1. scoffing Easter eggs

to scoff (vb) informal

To eat lots of delicious food very quickly and greedily (like a pig!)

2. dishes from around the world

a dish (n)

Different types of food.

3. a period of fasting

to fast (vb)

To not eat or do something you like doing because you want to do something special for religious reasons, or for medical reasons.

4. a period of repentance

repentance (n)

To feel sorry for doing something wrong.

5. girls in service

service (n)

Young women who worked as house maids for rich families.

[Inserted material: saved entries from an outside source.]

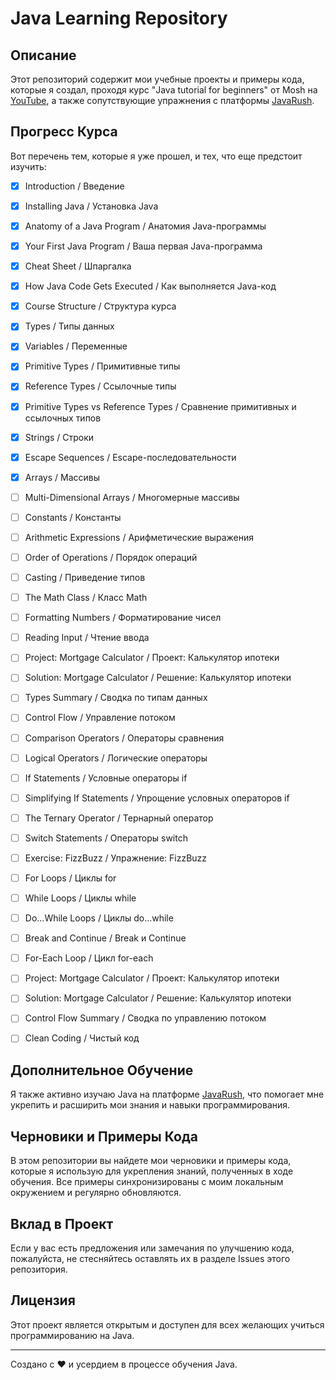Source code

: # Java Learning Repository

## Описание
Этот репозиторий содержит мои учебные проекты и примеры кода, которые я создал, проходя курс "Java tutorial for beginners" от Mosh на [YouTube](https://www.youtube.com/watch?v=eIrMbAQSU34), а также сопутствующие упражнения с платформы [JavaRush](https://javarush.com).

## Прогресс Курса
Вот перечень тем, которые я уже прошел, и тех, что еще предстоит изучить:


- [x] Introduction / Введение
- [x] Installing Java / Установка Java
- [x] Anatomy of a Java Program / Анатомия Java-программы
- [x] Your First Java Program / Ваша первая Java-программа
- [x] Cheat Sheet / Шпаргалка
- [x] How Java Code Gets Executed / Как выполняется Java-код
- [x] Course Structure / Структура курса
- [x] Types / Типы данных
- [x] Variables / Переменные
- [x] Primitive Types / Примитивные типы
- [x] Reference Types / Ссылочные типы
- [x] Primitive Types vs Reference Types / Сравнение примитивных и ссылочных типов
- [x] Strings / Строки
- [x] Escape Sequences / Escape-последовательности
- [x] Arrays / Массивы
- [ ] Multi-Dimensional Arrays / Многомерные массивы
- [ ] Constants / Константы
- [ ] Arithmetic Expressions / Арифметические выражения
- [ ] Order of Operations / Порядок операций
- [ ] Casting / Приведение типов
- [ ] The Math Class / Класс Math
- [ ] Formatting Numbers / Форматирование чисел
- [ ] Reading Input / Чтение ввода
- [ ] Project: Mortgage Calculator / Проект: Калькулятор ипотеки
- [ ] Solution: Mortgage Calculator / Решение: Калькулятор ипотеки
- [ ] Types Summary / Сводка по типам данных
- [ ] Control Flow / Управление потоком
- [ ] Comparison Operators / Операторы сравнения
- [ ] Logical Operators / Логические операторы
- [ ] If Statements / Условные операторы if
- [ ] Simplifying If Statements / Упрощение условных операторов if
- [ ] The Ternary Operator / Тернарный оператор
- [ ] Switch Statements / Операторы switch
- [ ] Exercise: FizzBuzz / Упражнение: FizzBuzz
- [ ] For Loops / Циклы for
- [ ] While Loops / Циклы while
- [ ] Do...While Loops / Циклы do...while
- [ ] Break and Continue / Break и Continue
- [ ] For-Each Loop / Цикл for-each
- [ ] Project: Mortgage Calculator / Проект: Калькулятор ипотеки
- [ ] Solution: Mortgage Calculator / Решение: Калькулятор ипотеки
- [ ] Control Flow Summary / Сводка по управлению потоком
- [ ] Clean Coding / Чистый код


## Дополнительное Обучение
Я также активно изучаю Java на платформе [JavaRush](https://javarush.com), что помогает мне укрепить и расширить мои знания и навыки программирования.

## Черновики и Примеры Кода
В этом репозитории вы найдете мои черновики и примеры кода, которые я использую для укрепления знаний, полученных в ходе обучения. Все примеры синхронизированы с моим локальным окружением и регулярно обновляются.

## Вклад в Проект
Если у вас есть предложения или замечания по улучшению кода, пожалуйста, не стесняйтесь оставлять их в разделе Issues этого репозитория.

## Лицензия
Этот проект является открытым и доступен для всех желающих учиться программированию на Java.

---

Создано с ❤️ и усердием в процессе обучения Java.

6. they ate cakes…in honour of their goddessess

honour (n)

To show you love and respect someone.

7. Christians adopted this

to adopt (vb)

To use or take something for yourself.

8. The tradition…goes back to

go back to (participle phrase)

To start a long time ago.

9. eggs are dyed red

to dye (vb)

To change the colour of something.

10. As time has gone on

go on (phrasal verb)

To continue.

Test yourself.

Fill in the missing words. You may need to change the form.

1. The speech was so boring. It _______ ____ for ages, I nearly fell asleep!

2. The judge hoped that a long prison sentence would make the criminal feel a strong sense of ___________.

3. The doctor told him not to eat or drink because he had to _______ for 4 hours before the operation.

4. At a buffet there are lots of different ___________ you can choose from.

5. The idea was so good, that many companies soon _______________ it.

6. My mum went mad at me because I __________ my hair bright red!

7. Before the First World War, it was quite common for young men and women to work ___ __________ for a big family.

8. In Britain, lots of people wear red poppies (flowers) in November ___ ________ of all the people who died in wars.

9. Did you know that the world wide web was invented by Tim Berners Lee in the 1990s, but the idea may actually ______ _______ ____ 1930s Kent, when the famous science fiction writer, H.G. Wells wrote about a “world brain” in his book “The work, wealth and happiness of mankind.”

10. I was so hungry, I just _______ down all the food!

Answer Key

1. went on

2. repentance

3. fast

4. dishes

5. adopted

6. dyed

7. in service

8. in honour of

9. go back to

10. scoffed

So, how did you do? If you got more than 6 right, you definitely deserve and extra Easter egg! Have a lovely Easter!